BRIEF: Write the records out once more, so that nothing differs from the original.

Extracted records
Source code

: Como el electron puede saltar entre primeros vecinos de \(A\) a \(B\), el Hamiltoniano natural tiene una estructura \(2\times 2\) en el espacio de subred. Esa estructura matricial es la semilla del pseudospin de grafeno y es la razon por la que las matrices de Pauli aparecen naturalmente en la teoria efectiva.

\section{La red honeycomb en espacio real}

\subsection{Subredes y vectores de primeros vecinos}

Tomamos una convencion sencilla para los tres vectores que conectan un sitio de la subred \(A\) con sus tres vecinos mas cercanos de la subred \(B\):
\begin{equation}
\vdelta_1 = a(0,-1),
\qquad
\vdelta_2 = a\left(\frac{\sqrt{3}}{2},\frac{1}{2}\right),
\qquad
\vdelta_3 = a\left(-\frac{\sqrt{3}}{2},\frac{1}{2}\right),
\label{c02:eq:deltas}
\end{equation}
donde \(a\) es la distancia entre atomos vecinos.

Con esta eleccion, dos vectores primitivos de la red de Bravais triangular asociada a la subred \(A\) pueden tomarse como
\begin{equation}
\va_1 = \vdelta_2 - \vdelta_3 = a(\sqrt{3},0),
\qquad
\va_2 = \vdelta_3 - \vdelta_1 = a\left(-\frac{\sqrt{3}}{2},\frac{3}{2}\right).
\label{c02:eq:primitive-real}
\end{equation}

RESPONSE BOX:
Source code

: Como el electron puede saltar entre primeros vecinos de \(A\) a \(B\), el Hamiltoniano natural tiene una estructura \(2\times 2\) en el espacio de subred. Esa estructura matricial es la semilla del pseudospin de grafeno y es la razon por la que las matrices de Pauli aparecen naturalmente en la teoria efectiva.

\section{La red honeycomb en espacio real}

\subsection{Subredes y vectores de primeros vecinos}

Tomamos una convencion sencilla para los tres vectores que conectan un sitio de la subred \(A\) con sus tres vecinos mas cercanos de la subred \(B\):
\begin{equation}
\vdelta_1 = a(0,-1),
\qquad
\vdelta_2 = a\left(\frac{\sqrt{3}}{2},\frac{1}{2}\right),
\qquad
\vdelta_3 = a\left(-\frac{\sqrt{3}}{2},\frac{1}{2}\right),
\label{c02:eq:deltas}
\end{equation}
donde \(a\) es la distancia entre atomos vecinos.

Con esta eleccion, dos vectores primitivos de la red de Bravais triangular asociada a la subred \(A\) pueden tomarse como
\begin{equation}
\va_1 = \vdelta_2 - \vdelta_3 = a(\sqrt{3},0),
\qquad
\va_2 = \vdelta_3 - \vdelta_1 = a\left(-\frac{\sqrt{3}}{2},\frac{3}{2}\right).
\label{c02:eq:primitive-real}
\end{equation}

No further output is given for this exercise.